The centroid D of the triangle ABC is (a/3 , b/3 , c/3)

⇒ x = a/3 , y = b/3 , z = c/3 and (1/a^{2})+(1/b^{2})+(1/c^{2}) = 1

⇒ (1/x^{2})+(1/y^{2})+(1/z^{2}) = 9 .

**4) A straight line passes through the point (2, –1, –1). It is parallel to the plane 4x + y + z + 2 = 0 and is perpendicular to the line x/1 = y/-2 = (z-5)/1 . The equation of the straight line is **

(a) **(x-2)/4 = (y+1)/1 = (z+1)/1 ** (b) **(x+2)/4 = (y-1)/1 = (z-1)/1 **

(c)** (x-2)/-1 = (y+1)/1 = (z+1)/3** (d) **(x+2)/-1 = (y-1)/1 = (z-1)/3**

(c) Let direction cosines of straight line be l, m, n ∴ 4l + m + n = 0

l – 2m + n = 0 ⇒ l/3 = m/-3 = n/-9 ⇒ l/-1 = m/1 = n/3

∴ Equation of straight line is (x-2)/-1 = (y+1)/1 = (z+1)/3 .
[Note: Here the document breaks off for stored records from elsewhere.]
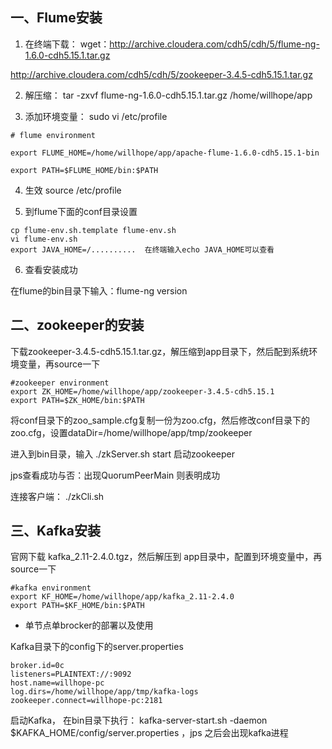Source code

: ## 一、Flume安装

1. 在终端下载： wget：http://archive.cloudera.com/cdh5/cdh/5/flume-ng-1.6.0-cdh5.15.1.tar.gz

http://archive.cloudera.com/cdh5/cdh/5/zookeeper-3.4.5-cdh5.15.1.tar.gz

2. 解压缩： tar -zxvf flume-ng-1.6.0-cdh5.15.1.tar.gz /home/willhope/app

3. 添加环境变量： sudo vi /etc/profile

```
# flume environment

export FLUME_HOME=/home/willhope/app/apache-flume-1.6.0-cdh5.15.1-bin

export PATH=$FLUME_HOME/bin:$PATH
```

4. 生效 source /etc/profile

5. 到flume下面的conf目录设置

```
cp flume-env.sh.template flume-env.sh
vi flume-env.sh
export JAVA_HOME=/..........  在终端输入echo JAVA_HOME可以查看
```

6. 查看安装成功

在flume的bin目录下输入：flume-ng version


## 二、zookeeper的安装 

下载zookeeper-3.4.5-cdh5.15.1.tar.gz，解压缩到app目录下，然后配到系统环境变量，再source一下

```
#zookeeper environment
export ZK_HOME=/home/willhope/app/zookeeper-3.4.5-cdh5.15.1
export PATH=$ZK_HOME/bin:$PATH
```

将conf目录下的zoo_sample.cfg复制一份为zoo.cfg，然后修改conf目录下的zoo.cfg，设置dataDir=/home/willhope/app/tmp/zookeeper

进入到bin目录，输入 ./zkServer.sh start 启动zookeeper

jps查看成功与否：出现QuorumPeerMain 则表明成功

连接客户端： ./zkCli.sh 

## 三、Kafka安装

官网下载 kafka_2.11-2.4.0.tgz，然后解压到 app目录中，配置到环境变量中，再source一下

```
#kafka environment
export KF_HOME=/home/willhope/app/kafka_2.11-2.4.0
export PATH=$KF_HOME/bin:$PATH
```

- 单节点单brocker的部署以及使用

Kafka目录下的config下的server.properties

```
broker.id=0c
listeners=PLAINTEXT://:9092
host.name=willhope-pc
log.dirs=/home/willhope/app/tmp/kafka-logs
zookeeper.connect=willhope-pc:2181
```

启动Kafka， 在bin目录下执行： kafka-server-start.sh -daemon $KAFKA_HOME/config/server.properties ，jps 之后会出现kafka进程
**5) The equation of the straight line through the origin parallel to the line (b + c)x + (c + a)y + (a + b)z = k = (b – c)x + (c – a)y + (a – b)z is **

(a) **x/(b ^{2}-c^{2}) = y/(c^{2}-a^{2}) = z/a^{2}-b^{2})** (b)

**x/b = y/c = z/a**

(c) **x/(a ^{2}-bc) = y/(b^{2}-ca) = z/c^{2}-ab)** (d)

**none of these**

(c) Equation of straight line through origin is (x-0)/l = (y-0)/m = (z-0)/n

where l((b+c) + m(c+a) + n(a + b) = 0

and l(b – c) + m(c -a) + n(a – b) = 0

On solving, l/2(a^{2}-bc) = m/2(b^{2}-ca) = n/2(c~~2~~-ab)

∴ Equation of the straight line is x/(a^{2}-bc) = y/(b^{2}-ca) = z/(c^{2}-ab)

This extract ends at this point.